◆ Supplied records ◆
^^^^
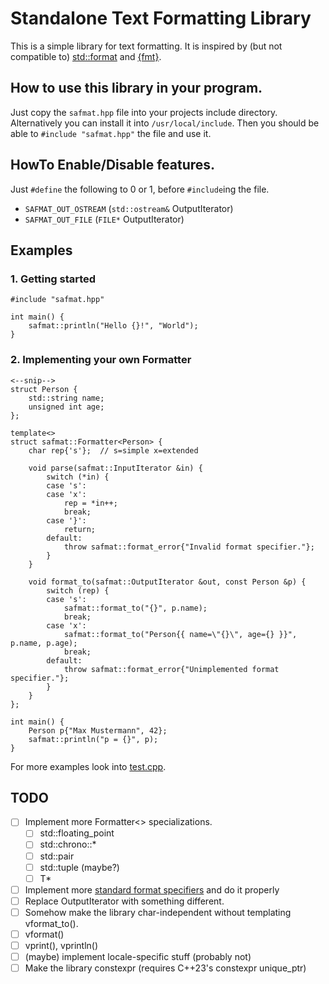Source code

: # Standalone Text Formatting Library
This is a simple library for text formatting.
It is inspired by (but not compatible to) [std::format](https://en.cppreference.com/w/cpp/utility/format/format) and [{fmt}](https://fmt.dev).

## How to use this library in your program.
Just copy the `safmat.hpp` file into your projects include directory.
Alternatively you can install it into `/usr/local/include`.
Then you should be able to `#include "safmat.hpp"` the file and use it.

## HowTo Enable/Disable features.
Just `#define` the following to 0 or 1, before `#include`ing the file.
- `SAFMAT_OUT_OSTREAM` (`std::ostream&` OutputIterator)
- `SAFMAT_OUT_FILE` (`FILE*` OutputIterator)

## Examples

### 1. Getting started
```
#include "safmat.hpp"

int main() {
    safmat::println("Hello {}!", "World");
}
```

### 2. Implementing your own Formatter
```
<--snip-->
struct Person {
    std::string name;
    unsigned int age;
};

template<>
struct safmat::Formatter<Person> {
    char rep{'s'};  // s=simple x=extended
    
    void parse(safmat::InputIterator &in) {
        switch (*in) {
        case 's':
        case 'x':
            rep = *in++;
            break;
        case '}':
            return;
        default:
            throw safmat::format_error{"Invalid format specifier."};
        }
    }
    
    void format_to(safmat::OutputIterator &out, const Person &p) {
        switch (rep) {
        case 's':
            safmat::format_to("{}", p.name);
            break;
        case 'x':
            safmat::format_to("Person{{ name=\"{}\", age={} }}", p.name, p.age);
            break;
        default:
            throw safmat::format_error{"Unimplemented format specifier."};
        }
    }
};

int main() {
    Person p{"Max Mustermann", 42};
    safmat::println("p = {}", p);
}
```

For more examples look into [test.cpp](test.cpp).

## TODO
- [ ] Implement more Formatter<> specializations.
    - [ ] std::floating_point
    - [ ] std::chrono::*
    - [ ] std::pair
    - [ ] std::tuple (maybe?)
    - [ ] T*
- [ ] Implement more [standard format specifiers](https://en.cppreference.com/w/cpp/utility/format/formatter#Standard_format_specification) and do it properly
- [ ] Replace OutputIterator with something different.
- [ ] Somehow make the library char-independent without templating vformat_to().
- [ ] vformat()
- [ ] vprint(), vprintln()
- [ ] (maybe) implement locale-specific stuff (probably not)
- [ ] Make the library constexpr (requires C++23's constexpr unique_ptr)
^^^^
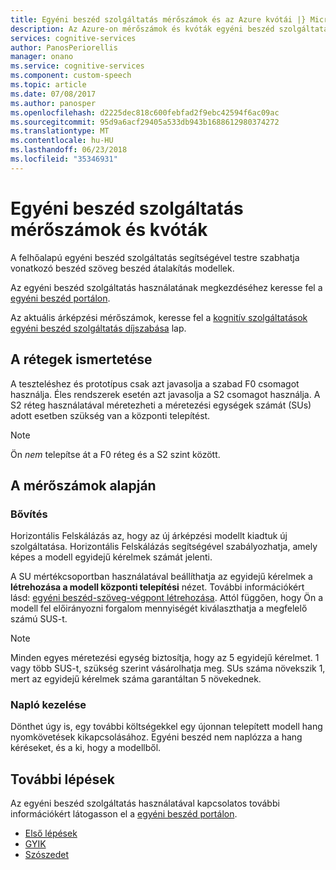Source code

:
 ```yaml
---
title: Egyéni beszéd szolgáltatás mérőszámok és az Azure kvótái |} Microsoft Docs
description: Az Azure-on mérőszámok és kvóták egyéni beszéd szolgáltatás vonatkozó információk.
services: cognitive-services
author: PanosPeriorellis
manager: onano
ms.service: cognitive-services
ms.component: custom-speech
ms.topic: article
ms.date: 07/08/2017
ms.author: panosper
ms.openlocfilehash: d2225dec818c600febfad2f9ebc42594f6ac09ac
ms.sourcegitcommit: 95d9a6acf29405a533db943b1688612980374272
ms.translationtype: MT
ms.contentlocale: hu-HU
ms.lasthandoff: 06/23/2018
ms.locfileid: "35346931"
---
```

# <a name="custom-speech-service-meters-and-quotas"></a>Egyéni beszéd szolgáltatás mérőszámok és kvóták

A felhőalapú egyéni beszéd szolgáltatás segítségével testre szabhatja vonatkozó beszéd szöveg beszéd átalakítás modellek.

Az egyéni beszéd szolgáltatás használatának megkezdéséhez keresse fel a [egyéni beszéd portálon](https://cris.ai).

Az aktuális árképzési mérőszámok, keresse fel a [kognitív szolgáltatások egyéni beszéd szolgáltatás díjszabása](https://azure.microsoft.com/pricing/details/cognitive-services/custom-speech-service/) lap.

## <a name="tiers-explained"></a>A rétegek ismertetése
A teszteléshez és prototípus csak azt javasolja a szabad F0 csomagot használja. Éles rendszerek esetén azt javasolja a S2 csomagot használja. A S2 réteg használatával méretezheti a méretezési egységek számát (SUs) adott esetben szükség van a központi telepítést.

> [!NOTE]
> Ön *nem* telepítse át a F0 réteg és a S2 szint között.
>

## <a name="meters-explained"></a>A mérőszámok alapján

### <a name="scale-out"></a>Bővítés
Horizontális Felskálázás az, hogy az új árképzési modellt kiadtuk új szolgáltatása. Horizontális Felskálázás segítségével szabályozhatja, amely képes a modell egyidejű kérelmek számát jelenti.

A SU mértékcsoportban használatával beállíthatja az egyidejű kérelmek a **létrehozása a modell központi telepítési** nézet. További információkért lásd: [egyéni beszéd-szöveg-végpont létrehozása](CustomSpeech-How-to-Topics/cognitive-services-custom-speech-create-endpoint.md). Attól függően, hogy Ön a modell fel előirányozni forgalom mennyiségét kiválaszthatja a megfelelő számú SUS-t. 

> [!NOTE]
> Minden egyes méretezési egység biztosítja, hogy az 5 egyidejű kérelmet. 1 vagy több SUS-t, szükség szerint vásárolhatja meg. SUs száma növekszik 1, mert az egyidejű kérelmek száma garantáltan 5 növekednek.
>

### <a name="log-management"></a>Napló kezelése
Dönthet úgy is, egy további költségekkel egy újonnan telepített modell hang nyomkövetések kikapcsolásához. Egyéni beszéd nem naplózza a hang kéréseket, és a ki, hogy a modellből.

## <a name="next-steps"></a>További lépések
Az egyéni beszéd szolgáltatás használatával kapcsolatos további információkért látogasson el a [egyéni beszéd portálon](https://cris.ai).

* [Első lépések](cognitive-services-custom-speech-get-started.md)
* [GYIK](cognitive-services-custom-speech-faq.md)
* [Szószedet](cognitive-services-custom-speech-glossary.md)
^^^^
◆ Assignment ◆
Wherever the word "explained" occurs in the data above, copy the line it sits in.

◆ Output of the exercise ◆
## <a name="tiers-explained"></a>A rétegek ismertetése
## <a name="meters-explained"></a>A mérőszámok alapján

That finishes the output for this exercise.